▸ **Input data**:
Start of Block
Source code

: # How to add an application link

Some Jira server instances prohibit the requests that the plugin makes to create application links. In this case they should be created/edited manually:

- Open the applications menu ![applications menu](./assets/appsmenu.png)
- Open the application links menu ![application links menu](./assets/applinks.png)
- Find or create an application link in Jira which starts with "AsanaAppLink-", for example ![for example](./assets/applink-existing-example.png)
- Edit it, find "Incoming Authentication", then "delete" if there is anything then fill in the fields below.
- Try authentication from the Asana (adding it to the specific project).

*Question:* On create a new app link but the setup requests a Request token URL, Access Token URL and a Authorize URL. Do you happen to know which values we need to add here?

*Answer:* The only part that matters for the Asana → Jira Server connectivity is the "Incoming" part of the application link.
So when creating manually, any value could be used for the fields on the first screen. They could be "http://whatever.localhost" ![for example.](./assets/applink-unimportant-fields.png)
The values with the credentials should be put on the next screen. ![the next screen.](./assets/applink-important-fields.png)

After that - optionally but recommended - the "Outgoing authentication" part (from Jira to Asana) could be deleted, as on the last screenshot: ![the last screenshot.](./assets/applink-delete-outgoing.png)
End of Block
Start of Block
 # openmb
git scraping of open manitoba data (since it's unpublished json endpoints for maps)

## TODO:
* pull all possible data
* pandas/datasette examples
End of Block
▸ **About this exercise**: Copy, exactly and only, the lines above that begin with the one containing "Source code" and finish with the one containing "- Open the applications".

▸ **Response area**:
Source code

: # How to add an application link

Some Jira server instances prohibit the requests that the plugin makes to create application links. In this case they should be created/edited manually:

- Open the applications menu ![applications menu](./assets/appsmenu.png)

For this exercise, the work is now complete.